**DIRECTIONS**
From the data, return each line holding the word "Cherenkov".

**DATA TO EXAMINE**
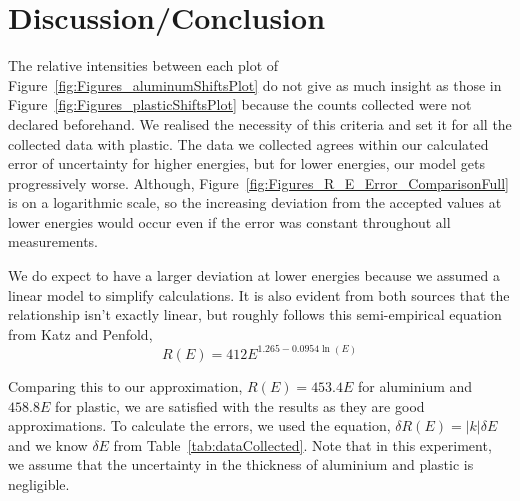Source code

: 


\section{Discussion/Conclusion}

\label{sec:discussion_conclusion} The relative intensities between each plot of Figure~\ref{fig:Figures_aluminumShiftsPlot} do not give as much insight as those in Figure~\ref{fig:Figures_plasticShiftsPlot} because the counts collected were not declared beforehand. We realised the necessity of this criteria and set it for all the collected data with plastic. The data we collected agrees within our calculated error of uncertainty for higher energies, but for lower energies, our model gets progressively worse. Although, Figure~\ref{fig:Figures_R_E_Error_ComparisonFull} is on a logarithmic scale, so the increasing deviation from the accepted values at lower energies would occur even if the error was constant throughout all measurements. 

We do expect to have a larger deviation at lower energies because we assumed a linear model to simplify calculations. It is also evident from both sources that the relationship isn't exactly linear, but roughly follows this semi-empirical equation from Katz and Penfold,\cite{RevModPhys.24.28} 
\begin{equation}
	R(E) = 412 E^{1.265 - 0.0954 \ln(E)} \label{eq:acceptedEq} 
\end{equation}

Comparing this to our approximation, $R(E) = 453.4 E$ for aluminium and $458.8 E$ for plastic, we are satisfied with the results as they are good approximations.   To calculate the errors, we used the equation,\cite{093570275X} $\delta R(E) = |k| \delta E$ and we know $\delta E$ from Table~\ref{tab:dataCollected}. Note that in this experiment, we assume that the uncertainty in the thickness of aluminium and plastic is negligible. 


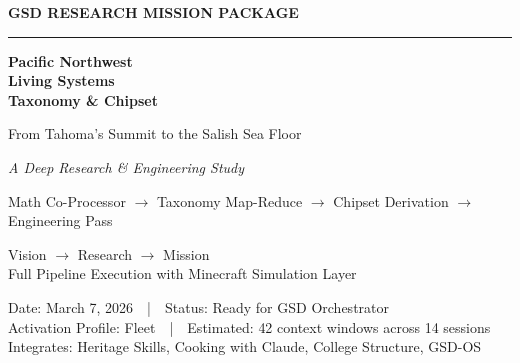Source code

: \documentclass[11pt,letterpaper]{article}
\begin{document}
\thispagestyle{empty}
\begin{center}
\vspace*{2cm}

{\small\sffamily\textcolor{primary}{\textbf{GSD RESEARCH MISSION PACKAGE}}}

\vspace{0.3cm}
\textcolor{bordergray}{\rule{8cm}{0.4pt}}

\vspace{1.2cm}
{\fontsize{26}{32}\selectfont\bfseries\sffamily\textcolor{primary}{Pacific Northwest\\[0.3em]Living Systems\\[0.3em]Taxonomy \& Chipset}}

\vspace{0.6cm}
{\Large\sffamily\textcolor{secondary}{From Tahoma's Summit to the Salish Sea Floor}}

\vspace{0.4cm}
{\large\sffamily\itshape\textcolor{tertiary}{A Deep Research \& Engineering Study}}

\vspace{0.4cm}
{\normalsize\sffamily\textcolor{subtlegray}{Math Co-Processor $\rightarrow$ Taxonomy Map-Reduce $\rightarrow$ Chipset Derivation $\rightarrow$ Engineering Pass}}

\vspace{2cm}
{\sffamily\textcolor{accent}{Vision $\rightarrow$ Research $\rightarrow$ Mission}}\\[0.3em]
{\small\sffamily\textcolor{accent}{Full Pipeline Execution with Minecraft Simulation Layer}}

\vspace{2cm}
{\small\sffamily\textcolor{subtlegray}{Date: March 7, 2026~~|~~Status: Ready for GSD Orchestrator}}\\[0.3em]
{\small\sffamily\textcolor{subtlegray}{Activation Profile: Fleet~~|~~Estimated: 42 context windows across 14 sessions}}\\[0.3em]
{\small\sffamily\textcolor{subtlegray}{Integrates: Heritage Skills, Cooking with Claude, College Structure, GSD-OS}}
\end{center}
\newpage

\tableofcontents
\newpage
\end{document}
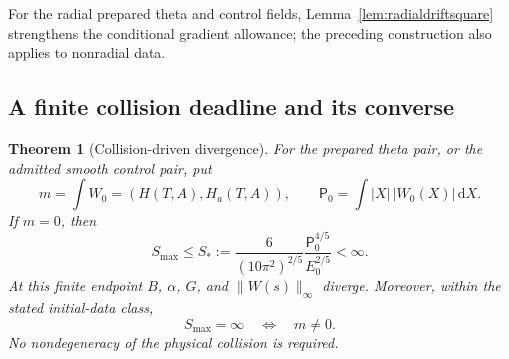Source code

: \documentclass[11pt]{article}
\numberwithin{equation}{section}
\newtheorem{theorem}{Theorem}[section]
\newcommand{\dd}{\,\mathrm d}
\begin{document}
For the radial prepared theta and control fields,
Lemma~\ref{lem:radialdriftsquare} strengthens the conditional gradient
allowance; the preceding construction also applies to nonradial data.

\subsection{A finite collision deadline and its converse}

\begin{theorem}[Collision-driven divergence]\label{thm:feedbackdeadline}
For the prepared theta pair, or the admitted smooth control pair, put
\[
 m=\int W_0=(H(T,A),H_a(T,A)),\qquad
 \mathsf P_0=\int |X|\,|W_0(X)|\dd X.
\]
If $m=0$, then
\begin{equation}\label{eq:feedbackdeadline}
 S_{\max}\le S_*:=
 \frac{6}{(10\pi^2)^{2/5}}\frac{\mathsf P_0^{4/5}}{E_0^{2/5}}
 <\infty.
\end{equation}
At this finite endpoint $B$, $\alpha$, $G$, and
$\|W(s)\|_\infty$ diverge. Moreover, within the stated initial-data class,
\begin{equation}\label{eq:feedbackequivalence}
 S_{\max}=\infty\quad\Longleftrightarrow\quad m\ne0.
\end{equation}
No nondegeneracy of the physical collision is required.
\end{theorem}
\end{document}
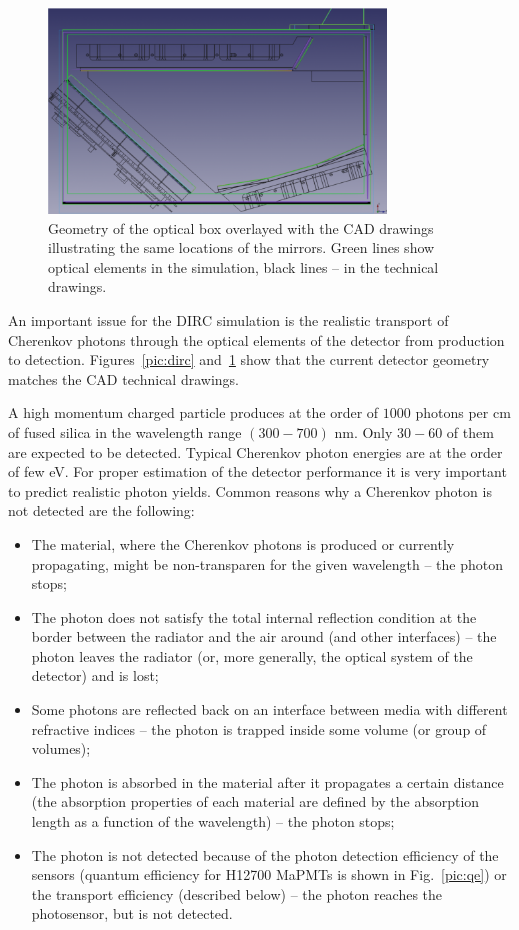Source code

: \documentclass[11pt, a4paper]{article}
\begin{document}
\begin{figure}[!h]
\centering
\includegraphics[width=0.8\textwidth]{pics/obgeom.png}
\caption{\label{pic:obg}
Geometry of the optical box overlayed with the CAD drawings illustrating the same locations of the mirrors. Green lines show optical elements in the simulation, black lines -- in the technical drawings.
}
\end{figure}

An important issue for the DIRC simulation is the realistic transport of Cherenkov photons through the optical elements of the detector from production to detection. Figures~\ref{pic:dirc} and~\ref{pic:obg} show that the current detector geometry matches the CAD technical drawings.

A high momentum charged particle produces at the order of $1000$ photons per cm of fused silica in the wavelength range $(300-700)$ nm. Only $30-60$ of them are expected to be detected. Typical Cherenkov photon energies are at the order of few eV. For proper estimation of the detector performance it is very important to predict realistic photon yields. Common reasons why a Cherenkov photon is not detected are the following:

\begin{itemize}
\item The material, where the Cherenkov photons is produced or currently propagating, might be non-transparen for the given wavelength -- the photon stops;
\item The photon does not satisfy the total internal reflection condition at the border between the radiator and the air around (and other interfaces) -- the photon leaves the radiator (or, more generally, the optical system of the detector) and is lost;
\item Some photons are reflected back on an interface between media with different refractive indices -- the photon is trapped inside some volume (or group of volumes);
\item The photon is absorbed in the material after it propagates a certain distance (the absorption properties of each material are defined by the absorption length as a function of the wavelength) -- the photon stops;
\item The photon is not detected because of the photon detection efficiency of the sensors (quantum efficiency for H12700 MaPMTs is shown in Fig.~\ref{pic:qe}) or the transport efficiency (described below)  -- the photon reaches the photosensor, but is not detected.
\end{itemize}
\end{document}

**WRITTEN SOLUTION**
An important issue for the DIRC simulation is the realistic transport of Cherenkov photons through the optical elements of the detector from production to detection. Figures~\ref{pic:dirc} and~\ref{pic:obg} show that the current detector geometry matches the CAD technical drawings.
A high momentum charged particle produces at the order of $1000$ photons per cm of fused silica in the wavelength range $(300-700)$ nm. Only $30-60$ of them are expected to be detected. Typical Cherenkov photon energies are at the order of few eV. For proper estimation of the detector performance it is very important to predict realistic photon yields. Common reasons why a Cherenkov photon is not detected are the following:
\item The material, where the Cherenkov photons is produced or currently propagating, might be non-transparen for the given wavelength -- the photon stops;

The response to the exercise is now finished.